If we have self-determination, i.e. a degree of control over our own lives, then why would we not hold practical responsibility for our own actions, even if we’re not ultimately responsible?
Self-determination, "
the process by which a person controls their own life" would only be applicable under the principle of free will, which I reject. So the term is meaningless. People don't have self-determination any more than they have the ability to freely choose. People do what they do because they can't do any differently.
So you endorse the doctrine of necessity? The state of things existing at any time, together with certain immutable laws, completely determine the state of things at any other time?
As a philosophical concept, I've always regarded it as identical to determinism. So, in answer to your question, I have to say, yes. The only caveat would be that the state of things existing at any time could not determine the state of things in the past.
I guess I have trouble explaining some features of the universe in a strictly mechanistic theory. Growth, increasing complexity, variety and diversity of life, origin of natural laws, the mind and consciousness... it just doesn’t seem to work like a machine or clock.

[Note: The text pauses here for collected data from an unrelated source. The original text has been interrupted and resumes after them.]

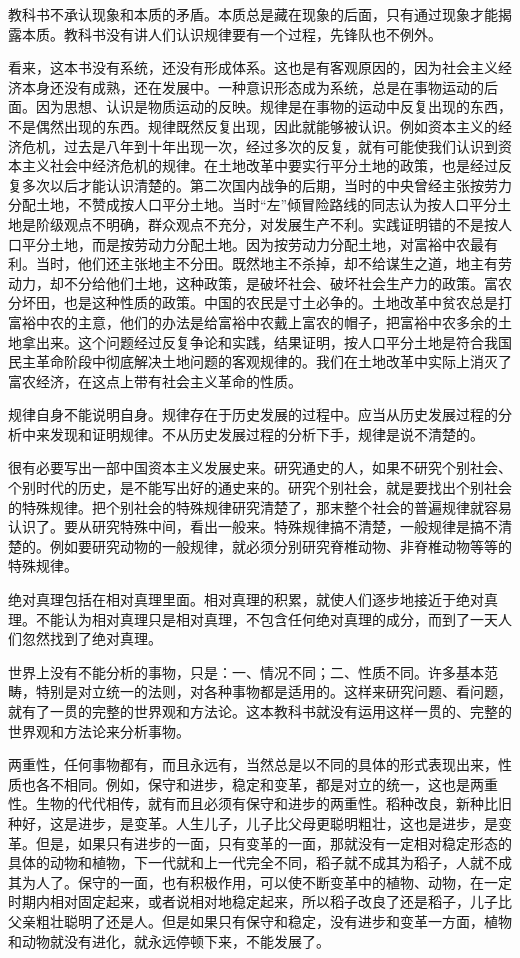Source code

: 教科书不承认现象和本质的矛盾。本质总是藏在现象的后面，只有通过现象才能揭露本质。教科书没有讲人们认识规律要有一个过程，先锋队也不例外。

看来，这本书没有系统，还没有形成体系。这也是有客观原因的，因为社会主义经济本身还没有成熟，还在发展中。一种意识形态成为系统，总是在事物运动的后面。因为思想、认识是物质运动的反映。规律是在事物的运动中反复出现的东西，不是偶然出现的东西。规律既然反复出现，因此就能够被认识。例如资本主义的经济危机，过去是八年到十年出现一次，经过多次的反复，就有可能使我们认识到资本主义社会中经济危机的规律。在土地改革中要实行平分土地的政策，也是经过反复多次以后才能认识清楚的。第二次国内战争的后期，当时的中央曾经主张按劳力分配土地，不赞成按人口平分土地。当时“左”倾冒险路线的同志认为按人口平分土地是阶级观点不明确，群众观点不充分，对发展生产不利。实践证明错的不是按人口平分土地，而是按劳动力分配土地。因为按劳动力分配土地，对富裕中农最有利。当时，他们还主张地主不分田。既然地主不杀掉，却不给谋生之道，地主有劳动力，却不分给他们土地，这种政策，是破坏社会、破坏社会生产力的政策。富农分坏田，也是这种性质的政策。中国的农民是寸土必争的。土地改革中贫农总是打富裕中农的主意，他们的办法是给富裕中农戴上富农的帽子，把富裕中农多余的土地拿出来。这个问题经过反复争论和实践，结果证明，按人口平分土地是符合我国民主革命阶段中彻底解决土地问题的客观规律的。我们在土地改革中实际上消灭了富农经济，在这点上带有社会主义革命的性质。

规律自身不能说明自身。规律存在于历史发展的过程中。应当从历史发展过程的分析中来发现和证明规律。不从历史发展过程的分析下手，规律是说不清楚的。

很有必要写出一部中国资本主义发展史来。研究通史的人，如果不研究个别社会、个别时代的历史，是不能写出好的通史来的。研究个别社会，就是要找出个别社会的特殊规律。把个别社会的特殊规律研究清楚了，那末整个社会的普遍规律就容易认识了。要从研究特殊中间，看出一般来。特殊规律搞不清楚，一般规律是搞不清楚的。例如要研究动物的一般规律，就必须分别研究脊椎动物、非脊椎动物等等的特殊规律。

绝对真理包括在相对真理里面。相对真理的积累，就使人们逐步地接近于绝对真理。不能认为相对真理只是相对真理，不包含任何绝对真理的成分，而到了一天人们忽然找到了绝对真理。

世界上没有不能分析的事物，只是：一、情况不同；二、性质不同。许多基本范畴，特别是对立统一的法则，对各种事物都是适用的。这样来研究问题、看问题，就有了一贯的完整的世界观和方法论。这本教科书就没有运用这样一贯的、完整的世界观和方法论来分析事物。

两重性，任何事物都有，而且永远有，当然总是以不同的具体的形式表现出来，性质也各不相同。例如，保守和进步，稳定和变革，都是对立的统一，这也是两重性。生物的代代相传，就有而且必须有保守和进步的两重性。稻种改良，新种比旧种好，这是进步，是变革。人生儿子，儿子比父母更聪明粗壮，这也是进步，是变革。但是，如果只有进步的一面，只有变革的一面，那就没有一定相对稳定形态的具体的动物和植物，下一代就和上一代完全不同，稻子就不成其为稻子，人就不成其为人了。保守的一面，也有积极作用，可以使不断变革中的植物、动物，在一定时期内相对固定起来，或者说相对地稳定起来，所以稻子改良了还是稻子，儿子比父亲粗壮聪明了还是人。但是如果只有保守和稳定，没有进步和变革一方面，植物和动物就没有进化，就永远停顿下来，不能发展了。

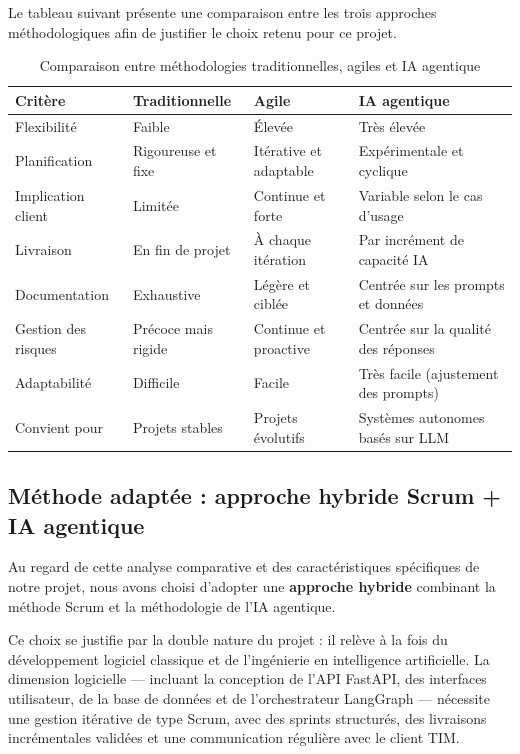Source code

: \documentclass[12pt,a4paper]{report}
\begin{document}
Le tableau suivant présente une comparaison entre les trois approches méthodologiques afin de justifier le choix retenu pour ce projet.

\begin{table}[H]
\centering
\caption{Comparaison entre méthodologies traditionnelles, agiles et IA agentique}
\label{tab:comparaison_methodes}
\begin{tabularx}{\textwidth}{|l|X|X|X|}
\hline
\textbf{Critère} & \textbf{Traditionnelle} & \textbf{Agile} & \textbf{IA agentique} \\
\hline
Flexibilité & Faible & Élevée & Très élevée \\
\hline
Planification & Rigoureuse et fixe & Itérative et adaptable & Expérimentale et cyclique \\
\hline
Implication client & Limitée & Continue et forte & Variable selon le cas d'usage \\
\hline
Livraison & En fin de projet & À chaque itération & Par incrément de capacité IA \\
\hline
Documentation & Exhaustive & Légère et ciblée & Centrée sur les prompts et données \\
\hline
Gestion des risques & Précoce mais rigide & Continue et proactive & Centrée sur la qualité des réponses \\
\hline
Adaptabilité & Difficile & Facile & Très facile (ajustement des prompts) \\
\hline
Convient pour & Projets stables & Projets évolutifs & Systèmes autonomes basés sur LLM \\
\hline
\end{tabularx}
\end{table}

\subsection{Méthode adaptée : approche hybride Scrum + IA agentique}

Au regard de cette analyse comparative et des caractéristiques spécifiques de notre projet, nous avons choisi d'adopter une \textbf{approche hybride} combinant la méthode Scrum et la méthodologie de l'IA agentique.

Ce choix se justifie par la double nature du projet : il relève à la fois du développement logiciel classique et de l'ingénierie en intelligence artificielle. La dimension logicielle --- incluant la conception de l'API FastAPI, des interfaces utilisateur, de la base de données et de l'orchestrateur LangGraph --- nécessite une gestion itérative de type Scrum, avec des sprints structurés, des livraisons incrémentales validées et une communication régulière avec le client TIM.
\end{document}
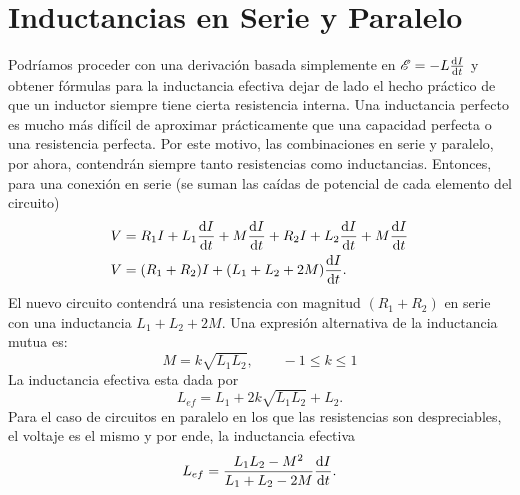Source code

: \section{Inductancias en Serie y Paralelo}
Podríamos proceder con una derivación basada simplemente en $\mathscr{E} = -L\dv{I}{t}$ y obtener fórmulas para la inductancia efectiva dejar de lado el hecho práctico de que un inductor siempre tiene cierta resistencia interna. Una inductancia perfecto es mucho más difícil de aproximar prácticamente que una capacidad perfecta o una resistencia perfecta. Por este motivo, las combinaciones en serie y paralelo, por ahora, contendrán siempre tanto resistencias como inductancias. Entonces, para una conexión en serie (se suman las caídas de potencial de cada elemento del circuito)
\begin{align}
    V &= R_1 I + L_1 \dv{I}{t} + M\dv{I}{t} + R_2 I + L_2 \dv{I}{t} + M\dv{I}{t} \\
    V &= \qty(R_1 + R_2) I + \qty(L_1 + L_2 + 2M) \dv{I}{t}.
\end{align}
El nuevo circuito contendrá una resistencia con magnitud $(R_1 + R_2)$ en serie con una inductancia $L_1 + L_2 + 2M$. Una expresión alternativa de la inductancia mutua es:
\begin{equation}
    M = k\sqrt{L_1 L_2}, \qquad -1\leq k \leq 1
\end{equation}
La inductancia efectiva esta dada por
\begin{equation}
    L_{ef} = L_1 + 2k\sqrt{L_1 L_2} + L_2.
\end{equation}
Para el caso de circuitos en paralelo en los que las resistencias son despreciables, el voltaje es el mismo y por ende, la inductancia efectiva
\begin{equation}
    L_{ef} = \frac{L_1 L_2 - M^2}{L_1 + L_2 - 2M} \dv{I}{t}.
\end{equation}





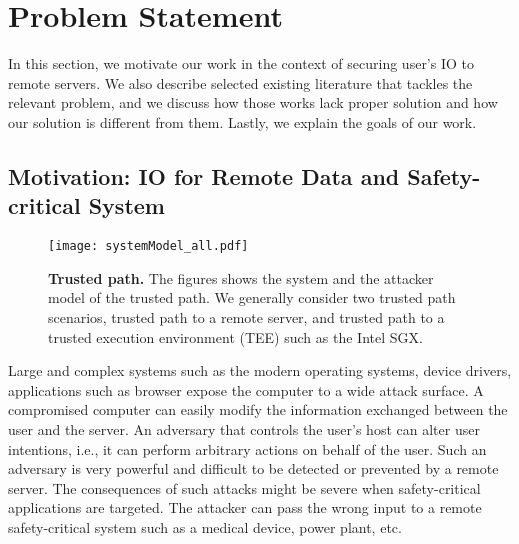 \section{Problem Statement}
\label{sec:problemStatement}

In this section, we motivate our work in the context of securing user's IO to remote servers. We also describe selected existing literature that tackles the relevant problem, and we discuss how those works lack proper solution and how our solution is different from them. Lastly, we explain the goals of our work.

\subsection{Motivation: IO for Remote Data and Safety-critical System}

\begin{figure}[t]
\centering
\texttt{[image: systemModel\_all.pdf]}
\caption{\textbf{Trusted path.} The figures shows the system and the attacker model of the trusted path. We generally consider two trusted path scenarios, \one trusted path to a remote server, and \two trusted path to a trusted execution environment (TEE) such as the Intel SGX.}
\label{fig:trustedPath}
\centering
\end{figure}

Large and complex systems such as the modern operating systems, device drivers, applications such as browser expose the computer to a wide attack surface.
A compromised computer can easily modify the information exchanged between the user and the server. An adversary that controls the user's host can alter user intentions, i.e., it can perform arbitrary actions on behalf of the user. Such an adversary is very powerful and difficult to be detected or prevented by a remote server. The consequences of such attacks might be severe when safety-critical applications are targeted. The attacker can pass the wrong input to a remote safety-critical system such as a medical device, power plant, etc.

So where does your difficulty in explaining lie? If nothing else, put the operation, whatever it is, in context that requires an explanation of "How?" How did X arise? If X arose "be
cause . . . ," then
that cause operates as the reason for X. And, of course,
that cause had to have something that caused it as well, and so on back down the line of
cause and effect. If X arose without cause then it had to have arisen utterly randomly. And so far nothing in our universe has been determined to have arisen utterly randomly: i.e. totally uncaused.
I can’t help but see chance and spontaneity playing a part.
But wouldn't those instances of chances and spontaneity require a cause? Or do you see them arising for absolutely no reason whatsoever?
Going down the rabbit hole of reality, it seems to have alternating layers of causality and chaos.
Okay, but it's no reason to dismiss determinism.
When I first discovered the truth of determinism it was a bit unsettling, particularly when all its ramifications started popping up, but try as I could, I refused to dismiss it because of those ramifications. Like it or not, there was no compelling rational to dismiss it, least of which was any personal dislike or unease.